Abstract: Low-rank matrix approximations, such as the truncated singular value decomposition and the rank-revealing QR decomposition, play a central role in data analysis and scientific computing. This work surveys and extends recent research which demonstrates that randomization offers a powerful tool for performing low-rank matrix approximation. These techniques exploit modern computational architectures more fully than classical methods and open the possibility of dealing with truly massive data sets. This paper presents a modular framework for constructing randomized algorithms that compute partial matrix decompositions. These methods use random sampling to identify a subspace that captures most of the action of a matrix.

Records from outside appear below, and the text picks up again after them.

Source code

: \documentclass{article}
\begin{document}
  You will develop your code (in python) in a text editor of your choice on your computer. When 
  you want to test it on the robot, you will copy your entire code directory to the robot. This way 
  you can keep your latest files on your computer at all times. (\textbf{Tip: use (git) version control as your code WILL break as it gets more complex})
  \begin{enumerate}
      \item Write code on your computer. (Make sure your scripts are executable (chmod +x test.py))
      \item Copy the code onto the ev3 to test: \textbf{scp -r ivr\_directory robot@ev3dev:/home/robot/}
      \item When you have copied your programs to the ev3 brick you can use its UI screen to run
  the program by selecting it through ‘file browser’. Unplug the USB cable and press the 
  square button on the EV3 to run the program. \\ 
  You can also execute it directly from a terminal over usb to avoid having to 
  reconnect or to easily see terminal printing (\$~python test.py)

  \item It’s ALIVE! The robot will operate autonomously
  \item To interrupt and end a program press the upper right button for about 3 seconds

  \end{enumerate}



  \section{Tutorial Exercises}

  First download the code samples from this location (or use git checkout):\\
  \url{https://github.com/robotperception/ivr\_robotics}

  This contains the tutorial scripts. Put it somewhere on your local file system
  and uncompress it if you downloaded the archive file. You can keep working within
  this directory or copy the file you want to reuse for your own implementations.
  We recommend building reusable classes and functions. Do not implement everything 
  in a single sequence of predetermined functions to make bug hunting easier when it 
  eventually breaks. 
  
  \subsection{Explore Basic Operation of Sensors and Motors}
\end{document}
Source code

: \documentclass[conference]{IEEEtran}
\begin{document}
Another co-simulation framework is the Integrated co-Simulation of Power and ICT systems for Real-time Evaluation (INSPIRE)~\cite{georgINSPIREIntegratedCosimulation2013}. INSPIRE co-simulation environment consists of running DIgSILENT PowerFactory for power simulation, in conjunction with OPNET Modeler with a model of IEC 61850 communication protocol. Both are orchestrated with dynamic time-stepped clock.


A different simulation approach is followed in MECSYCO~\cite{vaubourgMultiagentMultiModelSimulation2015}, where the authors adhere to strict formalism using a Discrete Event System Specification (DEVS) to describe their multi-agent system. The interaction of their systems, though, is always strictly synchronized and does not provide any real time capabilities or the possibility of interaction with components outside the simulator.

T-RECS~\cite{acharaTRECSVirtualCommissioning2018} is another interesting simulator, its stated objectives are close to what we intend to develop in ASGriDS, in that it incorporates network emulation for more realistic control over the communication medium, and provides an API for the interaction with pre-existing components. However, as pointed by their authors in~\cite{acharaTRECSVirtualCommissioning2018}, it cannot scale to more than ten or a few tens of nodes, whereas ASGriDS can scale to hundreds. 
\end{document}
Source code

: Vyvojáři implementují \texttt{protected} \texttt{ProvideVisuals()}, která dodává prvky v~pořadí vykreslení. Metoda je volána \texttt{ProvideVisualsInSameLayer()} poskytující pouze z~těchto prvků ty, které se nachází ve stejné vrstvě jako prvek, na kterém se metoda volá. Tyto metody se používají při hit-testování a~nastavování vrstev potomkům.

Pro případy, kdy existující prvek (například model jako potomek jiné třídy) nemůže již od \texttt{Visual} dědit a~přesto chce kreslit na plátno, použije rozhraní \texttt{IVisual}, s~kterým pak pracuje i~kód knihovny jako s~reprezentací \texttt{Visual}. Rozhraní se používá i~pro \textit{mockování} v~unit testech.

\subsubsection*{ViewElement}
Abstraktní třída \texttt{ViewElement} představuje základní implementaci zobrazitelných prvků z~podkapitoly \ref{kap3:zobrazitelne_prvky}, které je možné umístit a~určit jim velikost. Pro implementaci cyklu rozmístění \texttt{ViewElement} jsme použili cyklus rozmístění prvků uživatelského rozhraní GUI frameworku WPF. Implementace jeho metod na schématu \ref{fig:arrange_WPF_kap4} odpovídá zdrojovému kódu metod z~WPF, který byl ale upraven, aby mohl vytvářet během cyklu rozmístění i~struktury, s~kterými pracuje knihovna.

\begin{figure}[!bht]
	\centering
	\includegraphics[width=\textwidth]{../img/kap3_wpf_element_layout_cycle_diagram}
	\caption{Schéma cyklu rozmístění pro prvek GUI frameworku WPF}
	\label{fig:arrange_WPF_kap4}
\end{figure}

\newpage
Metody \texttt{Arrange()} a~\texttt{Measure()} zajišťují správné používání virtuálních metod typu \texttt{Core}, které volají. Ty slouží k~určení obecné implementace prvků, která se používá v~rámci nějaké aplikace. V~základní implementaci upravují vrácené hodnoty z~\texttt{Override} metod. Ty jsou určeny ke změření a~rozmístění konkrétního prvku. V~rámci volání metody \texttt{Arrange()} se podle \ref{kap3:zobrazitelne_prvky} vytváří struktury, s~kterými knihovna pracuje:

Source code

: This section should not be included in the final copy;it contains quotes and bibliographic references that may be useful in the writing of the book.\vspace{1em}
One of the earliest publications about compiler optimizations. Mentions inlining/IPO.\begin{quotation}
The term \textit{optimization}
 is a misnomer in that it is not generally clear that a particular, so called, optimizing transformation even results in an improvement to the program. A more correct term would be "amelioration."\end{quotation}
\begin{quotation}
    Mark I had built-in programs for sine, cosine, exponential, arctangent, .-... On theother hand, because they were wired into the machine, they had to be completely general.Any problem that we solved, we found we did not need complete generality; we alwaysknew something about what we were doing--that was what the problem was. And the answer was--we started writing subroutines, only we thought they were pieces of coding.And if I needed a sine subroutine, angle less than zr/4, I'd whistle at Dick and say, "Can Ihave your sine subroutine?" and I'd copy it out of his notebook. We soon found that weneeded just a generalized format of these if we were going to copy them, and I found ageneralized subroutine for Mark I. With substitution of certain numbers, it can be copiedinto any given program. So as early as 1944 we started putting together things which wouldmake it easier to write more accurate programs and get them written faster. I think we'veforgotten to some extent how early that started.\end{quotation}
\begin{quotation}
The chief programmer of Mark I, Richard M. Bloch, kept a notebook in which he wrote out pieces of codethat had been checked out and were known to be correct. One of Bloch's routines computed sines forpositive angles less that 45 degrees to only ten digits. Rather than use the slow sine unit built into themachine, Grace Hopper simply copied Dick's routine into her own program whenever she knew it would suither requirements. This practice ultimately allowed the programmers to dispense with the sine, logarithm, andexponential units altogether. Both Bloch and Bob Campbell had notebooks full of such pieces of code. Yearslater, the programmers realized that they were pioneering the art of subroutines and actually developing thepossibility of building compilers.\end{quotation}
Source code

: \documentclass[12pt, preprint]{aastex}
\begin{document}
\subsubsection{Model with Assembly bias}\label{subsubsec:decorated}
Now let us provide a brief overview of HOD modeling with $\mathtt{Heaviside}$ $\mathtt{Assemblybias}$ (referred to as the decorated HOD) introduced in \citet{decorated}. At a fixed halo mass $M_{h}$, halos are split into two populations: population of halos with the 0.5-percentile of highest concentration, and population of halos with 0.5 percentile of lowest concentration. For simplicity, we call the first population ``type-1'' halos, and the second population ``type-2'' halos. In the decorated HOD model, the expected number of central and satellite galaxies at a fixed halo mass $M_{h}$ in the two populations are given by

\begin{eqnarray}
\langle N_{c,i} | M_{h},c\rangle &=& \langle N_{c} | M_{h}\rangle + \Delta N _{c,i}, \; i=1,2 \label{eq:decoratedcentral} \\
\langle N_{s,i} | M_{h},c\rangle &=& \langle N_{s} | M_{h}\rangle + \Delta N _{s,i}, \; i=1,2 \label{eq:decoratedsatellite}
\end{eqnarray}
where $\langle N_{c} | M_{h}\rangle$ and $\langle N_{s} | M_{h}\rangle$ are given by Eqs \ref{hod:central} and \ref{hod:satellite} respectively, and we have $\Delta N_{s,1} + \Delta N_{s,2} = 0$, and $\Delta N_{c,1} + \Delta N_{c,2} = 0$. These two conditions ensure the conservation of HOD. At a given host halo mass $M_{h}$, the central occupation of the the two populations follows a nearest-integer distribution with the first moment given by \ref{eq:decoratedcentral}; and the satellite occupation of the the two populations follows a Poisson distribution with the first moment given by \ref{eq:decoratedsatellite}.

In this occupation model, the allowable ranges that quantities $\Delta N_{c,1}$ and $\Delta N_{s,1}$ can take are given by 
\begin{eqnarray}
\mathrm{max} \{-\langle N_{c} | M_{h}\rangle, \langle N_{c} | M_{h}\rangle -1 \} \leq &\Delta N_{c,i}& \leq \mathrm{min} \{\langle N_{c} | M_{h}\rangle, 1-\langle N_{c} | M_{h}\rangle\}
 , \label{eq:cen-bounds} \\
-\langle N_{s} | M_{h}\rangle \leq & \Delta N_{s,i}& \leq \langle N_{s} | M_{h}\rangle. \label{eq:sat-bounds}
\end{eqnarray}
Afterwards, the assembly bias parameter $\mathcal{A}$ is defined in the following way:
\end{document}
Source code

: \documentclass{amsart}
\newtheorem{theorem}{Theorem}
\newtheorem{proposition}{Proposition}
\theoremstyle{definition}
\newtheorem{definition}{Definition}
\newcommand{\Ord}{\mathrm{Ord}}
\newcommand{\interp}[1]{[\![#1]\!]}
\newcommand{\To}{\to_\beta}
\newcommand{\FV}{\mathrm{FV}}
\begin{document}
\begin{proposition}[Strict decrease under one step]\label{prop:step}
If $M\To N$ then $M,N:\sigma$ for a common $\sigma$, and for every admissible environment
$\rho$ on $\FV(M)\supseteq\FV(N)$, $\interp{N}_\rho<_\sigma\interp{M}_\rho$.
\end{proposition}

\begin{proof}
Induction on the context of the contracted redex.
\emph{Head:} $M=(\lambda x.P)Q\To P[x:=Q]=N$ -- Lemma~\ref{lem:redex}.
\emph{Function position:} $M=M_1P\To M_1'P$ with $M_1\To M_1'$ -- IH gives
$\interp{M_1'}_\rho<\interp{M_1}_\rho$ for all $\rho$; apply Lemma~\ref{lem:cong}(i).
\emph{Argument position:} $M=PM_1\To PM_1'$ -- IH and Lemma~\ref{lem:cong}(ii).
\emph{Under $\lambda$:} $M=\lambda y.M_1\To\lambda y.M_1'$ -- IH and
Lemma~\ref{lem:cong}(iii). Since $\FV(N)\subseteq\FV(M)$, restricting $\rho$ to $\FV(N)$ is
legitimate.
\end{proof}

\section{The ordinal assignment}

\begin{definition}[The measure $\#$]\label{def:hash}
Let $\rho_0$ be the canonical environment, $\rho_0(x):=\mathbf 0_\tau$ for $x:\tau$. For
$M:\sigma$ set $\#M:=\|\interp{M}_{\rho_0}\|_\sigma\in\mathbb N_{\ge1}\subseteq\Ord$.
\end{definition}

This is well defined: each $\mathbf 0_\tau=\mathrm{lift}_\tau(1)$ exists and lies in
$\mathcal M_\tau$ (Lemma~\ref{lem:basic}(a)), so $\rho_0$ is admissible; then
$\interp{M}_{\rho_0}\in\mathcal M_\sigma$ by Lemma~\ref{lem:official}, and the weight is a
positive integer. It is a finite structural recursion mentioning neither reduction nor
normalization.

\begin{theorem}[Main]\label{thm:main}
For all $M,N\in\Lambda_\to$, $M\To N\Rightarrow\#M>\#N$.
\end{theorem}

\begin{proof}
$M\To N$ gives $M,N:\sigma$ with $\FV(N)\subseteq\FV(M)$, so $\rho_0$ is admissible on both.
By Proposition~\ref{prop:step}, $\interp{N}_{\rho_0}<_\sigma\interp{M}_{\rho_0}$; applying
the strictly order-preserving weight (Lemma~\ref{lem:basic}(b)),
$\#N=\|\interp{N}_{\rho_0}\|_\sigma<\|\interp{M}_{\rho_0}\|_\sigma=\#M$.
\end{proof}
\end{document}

The input matrix is then compressed—either explicitly or implicitly—to this subspace, and the reduced matrix is manipulated deterministically to obtain the desired low-rank factorization. In many cases, this approach beats its classical competitors in terms of accuracy, robustness, and/or speed. These claims are supported by extensive numerical experiments and a detailed error analysis. The specific benefits of randomized techniques depend on the computational environment. Consider the model problem of finding the $k$ dominant components of the singular value decomposition of an $m \times n$ matrix. (i) For a dense input matrix, randomized algorithms require $\bigO(mn \log(k))$ floating-point operations (flops) in contrast to $ \bigO(mnk)$ for classical algorithms. (ii) For a sparse input matrix, the flop count matches classical Krylov subspace methods, but the randomized approach is more robust and can easily be reorganized to exploit multiprocessor architectures. (iii) For a matrix that is too large to fit in fast memory, the randomized techniques require only a constant number of passes over the data, as opposed to $\bigO(k)$ passes for classical algorithms. In fact, it is sometimes possible to perform matrix approximation with a single pass over the data.